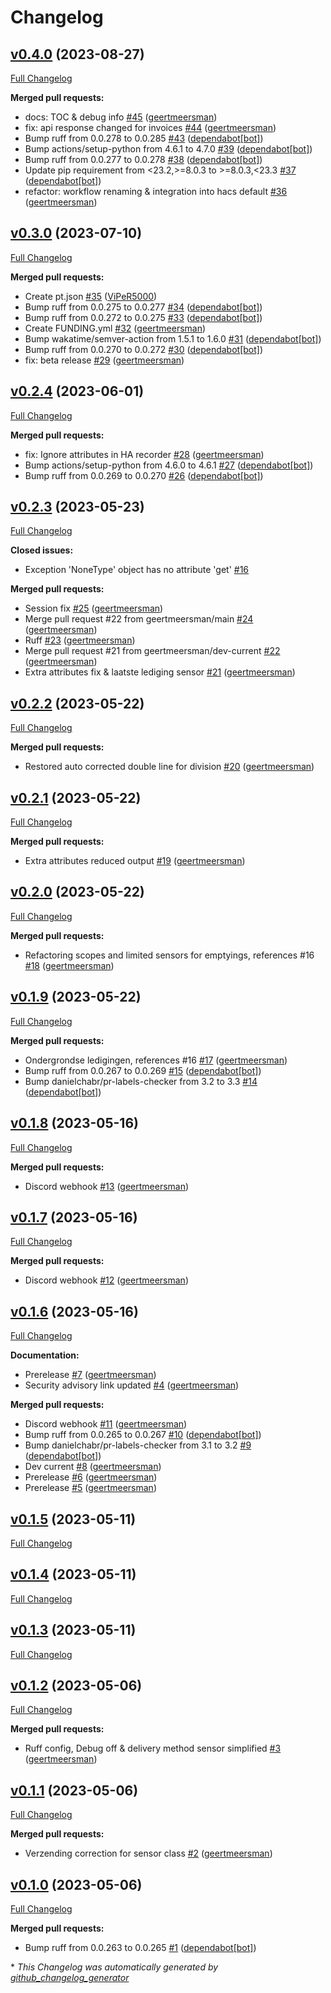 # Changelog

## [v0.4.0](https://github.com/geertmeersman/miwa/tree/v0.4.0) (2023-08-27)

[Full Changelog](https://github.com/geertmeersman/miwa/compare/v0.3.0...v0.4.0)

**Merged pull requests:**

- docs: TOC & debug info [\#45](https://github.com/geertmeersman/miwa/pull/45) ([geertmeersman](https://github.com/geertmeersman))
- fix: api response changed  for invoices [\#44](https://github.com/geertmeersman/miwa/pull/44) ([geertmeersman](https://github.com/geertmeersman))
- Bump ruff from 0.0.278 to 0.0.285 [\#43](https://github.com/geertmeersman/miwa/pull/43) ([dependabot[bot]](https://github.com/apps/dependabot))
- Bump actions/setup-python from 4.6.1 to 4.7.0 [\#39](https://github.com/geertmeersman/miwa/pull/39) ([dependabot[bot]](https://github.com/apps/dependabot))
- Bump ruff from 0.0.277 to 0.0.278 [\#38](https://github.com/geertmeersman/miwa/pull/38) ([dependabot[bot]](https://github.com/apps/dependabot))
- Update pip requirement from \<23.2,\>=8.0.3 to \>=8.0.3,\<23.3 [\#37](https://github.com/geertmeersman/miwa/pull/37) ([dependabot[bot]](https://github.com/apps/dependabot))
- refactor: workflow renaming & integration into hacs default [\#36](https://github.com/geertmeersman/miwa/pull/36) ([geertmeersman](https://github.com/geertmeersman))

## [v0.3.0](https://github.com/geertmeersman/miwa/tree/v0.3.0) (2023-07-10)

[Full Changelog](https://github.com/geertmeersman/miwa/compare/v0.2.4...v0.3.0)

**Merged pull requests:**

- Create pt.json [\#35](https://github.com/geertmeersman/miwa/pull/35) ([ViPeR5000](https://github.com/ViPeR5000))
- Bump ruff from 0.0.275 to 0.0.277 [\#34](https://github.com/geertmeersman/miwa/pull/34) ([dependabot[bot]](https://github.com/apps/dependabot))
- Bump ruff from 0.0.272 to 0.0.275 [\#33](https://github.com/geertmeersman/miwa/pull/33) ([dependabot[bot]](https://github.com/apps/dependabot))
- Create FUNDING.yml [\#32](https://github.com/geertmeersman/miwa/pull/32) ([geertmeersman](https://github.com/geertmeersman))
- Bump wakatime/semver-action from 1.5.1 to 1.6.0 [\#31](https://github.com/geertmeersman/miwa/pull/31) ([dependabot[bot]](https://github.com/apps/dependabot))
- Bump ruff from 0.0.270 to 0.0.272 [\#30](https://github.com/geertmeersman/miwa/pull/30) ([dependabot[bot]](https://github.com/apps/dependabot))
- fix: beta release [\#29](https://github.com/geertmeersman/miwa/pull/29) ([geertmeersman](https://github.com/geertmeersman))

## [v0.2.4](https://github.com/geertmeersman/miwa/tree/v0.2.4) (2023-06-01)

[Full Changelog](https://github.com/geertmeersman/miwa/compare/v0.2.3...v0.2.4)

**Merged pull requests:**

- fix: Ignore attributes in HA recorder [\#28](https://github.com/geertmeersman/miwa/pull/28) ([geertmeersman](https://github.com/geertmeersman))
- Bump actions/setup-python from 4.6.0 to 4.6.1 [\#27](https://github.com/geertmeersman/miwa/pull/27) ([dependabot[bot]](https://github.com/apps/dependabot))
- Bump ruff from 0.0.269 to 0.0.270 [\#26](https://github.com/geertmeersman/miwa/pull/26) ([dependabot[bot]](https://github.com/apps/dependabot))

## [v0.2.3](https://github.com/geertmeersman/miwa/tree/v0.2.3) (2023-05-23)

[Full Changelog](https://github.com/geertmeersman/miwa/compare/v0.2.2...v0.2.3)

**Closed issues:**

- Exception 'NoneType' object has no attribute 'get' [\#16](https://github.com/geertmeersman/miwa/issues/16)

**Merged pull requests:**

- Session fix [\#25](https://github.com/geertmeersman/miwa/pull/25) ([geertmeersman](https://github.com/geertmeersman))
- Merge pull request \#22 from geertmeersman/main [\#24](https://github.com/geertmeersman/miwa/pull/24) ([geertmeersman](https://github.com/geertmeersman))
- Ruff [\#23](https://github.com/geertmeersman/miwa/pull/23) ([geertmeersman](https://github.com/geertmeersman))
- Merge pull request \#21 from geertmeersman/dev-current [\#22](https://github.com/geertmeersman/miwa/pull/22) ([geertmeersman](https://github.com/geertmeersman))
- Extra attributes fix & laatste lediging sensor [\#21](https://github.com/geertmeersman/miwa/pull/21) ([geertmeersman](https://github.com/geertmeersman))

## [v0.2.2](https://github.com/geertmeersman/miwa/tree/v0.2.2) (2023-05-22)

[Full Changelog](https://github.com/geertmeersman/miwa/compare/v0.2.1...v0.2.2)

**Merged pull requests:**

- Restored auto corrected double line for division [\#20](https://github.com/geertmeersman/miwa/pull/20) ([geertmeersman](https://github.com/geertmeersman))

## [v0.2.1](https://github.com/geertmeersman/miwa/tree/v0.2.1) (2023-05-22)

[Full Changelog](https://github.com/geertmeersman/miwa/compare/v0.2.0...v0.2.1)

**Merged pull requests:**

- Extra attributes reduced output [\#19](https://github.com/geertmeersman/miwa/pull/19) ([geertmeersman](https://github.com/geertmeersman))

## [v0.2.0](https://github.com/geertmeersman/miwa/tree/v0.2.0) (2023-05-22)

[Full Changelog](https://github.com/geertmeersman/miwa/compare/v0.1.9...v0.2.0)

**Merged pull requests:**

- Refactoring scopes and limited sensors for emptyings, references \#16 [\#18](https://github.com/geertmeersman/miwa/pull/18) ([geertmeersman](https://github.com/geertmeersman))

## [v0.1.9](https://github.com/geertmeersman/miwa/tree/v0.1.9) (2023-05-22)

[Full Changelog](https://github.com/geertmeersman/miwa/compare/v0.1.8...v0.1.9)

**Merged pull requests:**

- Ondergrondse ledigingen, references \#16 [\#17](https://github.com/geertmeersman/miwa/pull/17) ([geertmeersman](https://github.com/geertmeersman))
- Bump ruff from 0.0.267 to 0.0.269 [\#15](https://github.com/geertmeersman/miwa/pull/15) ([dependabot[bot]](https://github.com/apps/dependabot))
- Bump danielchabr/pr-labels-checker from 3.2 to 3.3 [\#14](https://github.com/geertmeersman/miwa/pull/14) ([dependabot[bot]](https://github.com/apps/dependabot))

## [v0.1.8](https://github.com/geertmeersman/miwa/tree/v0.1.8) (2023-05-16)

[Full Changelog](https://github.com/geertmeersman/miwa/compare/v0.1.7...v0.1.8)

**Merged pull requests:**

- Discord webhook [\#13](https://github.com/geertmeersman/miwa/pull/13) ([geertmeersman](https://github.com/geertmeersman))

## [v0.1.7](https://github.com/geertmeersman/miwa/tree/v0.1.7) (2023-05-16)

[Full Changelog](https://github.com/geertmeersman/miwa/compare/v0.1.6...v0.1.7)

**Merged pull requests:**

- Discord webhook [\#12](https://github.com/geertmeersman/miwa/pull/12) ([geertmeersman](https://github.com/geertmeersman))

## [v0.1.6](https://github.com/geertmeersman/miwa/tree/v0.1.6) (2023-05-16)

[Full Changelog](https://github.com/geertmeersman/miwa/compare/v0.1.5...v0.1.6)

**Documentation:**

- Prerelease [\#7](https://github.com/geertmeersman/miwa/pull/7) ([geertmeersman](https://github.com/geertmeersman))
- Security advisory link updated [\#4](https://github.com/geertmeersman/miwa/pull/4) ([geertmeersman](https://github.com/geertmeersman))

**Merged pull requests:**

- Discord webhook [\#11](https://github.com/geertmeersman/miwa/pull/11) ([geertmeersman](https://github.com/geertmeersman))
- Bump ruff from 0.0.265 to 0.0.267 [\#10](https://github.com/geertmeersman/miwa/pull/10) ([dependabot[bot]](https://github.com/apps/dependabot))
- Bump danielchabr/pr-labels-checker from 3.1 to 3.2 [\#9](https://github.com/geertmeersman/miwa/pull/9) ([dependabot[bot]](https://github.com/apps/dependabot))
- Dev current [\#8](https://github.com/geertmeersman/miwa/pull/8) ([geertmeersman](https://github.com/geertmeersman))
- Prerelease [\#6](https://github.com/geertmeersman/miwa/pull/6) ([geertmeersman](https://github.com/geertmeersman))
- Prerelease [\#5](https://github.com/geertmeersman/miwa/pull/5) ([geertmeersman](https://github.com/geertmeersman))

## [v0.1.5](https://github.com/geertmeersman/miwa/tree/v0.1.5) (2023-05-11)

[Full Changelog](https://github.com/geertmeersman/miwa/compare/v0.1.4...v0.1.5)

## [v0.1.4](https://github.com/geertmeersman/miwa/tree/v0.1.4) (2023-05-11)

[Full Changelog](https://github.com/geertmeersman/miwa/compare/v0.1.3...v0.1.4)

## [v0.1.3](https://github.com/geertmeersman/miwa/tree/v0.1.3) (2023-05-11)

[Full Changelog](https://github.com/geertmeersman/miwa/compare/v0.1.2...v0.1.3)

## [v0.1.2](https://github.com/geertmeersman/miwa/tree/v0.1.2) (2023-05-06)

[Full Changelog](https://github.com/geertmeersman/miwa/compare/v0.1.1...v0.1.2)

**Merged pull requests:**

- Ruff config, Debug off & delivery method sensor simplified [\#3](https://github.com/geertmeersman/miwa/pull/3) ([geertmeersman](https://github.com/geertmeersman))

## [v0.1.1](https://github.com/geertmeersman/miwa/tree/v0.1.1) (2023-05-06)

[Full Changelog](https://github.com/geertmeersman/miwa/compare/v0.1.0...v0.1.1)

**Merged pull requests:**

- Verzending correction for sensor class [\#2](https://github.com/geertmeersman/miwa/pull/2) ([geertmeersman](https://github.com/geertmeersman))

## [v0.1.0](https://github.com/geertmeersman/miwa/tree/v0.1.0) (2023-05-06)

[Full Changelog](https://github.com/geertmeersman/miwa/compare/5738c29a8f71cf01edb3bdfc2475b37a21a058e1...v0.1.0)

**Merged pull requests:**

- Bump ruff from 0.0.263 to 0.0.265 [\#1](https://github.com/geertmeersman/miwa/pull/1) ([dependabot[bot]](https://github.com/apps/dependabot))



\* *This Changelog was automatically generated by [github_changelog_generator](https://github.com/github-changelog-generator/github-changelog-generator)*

◆ ◆ ◆

Problem to work on: Determine how many lines of the material hold the string "Create", and state that number by itself.

Solution to this task: 2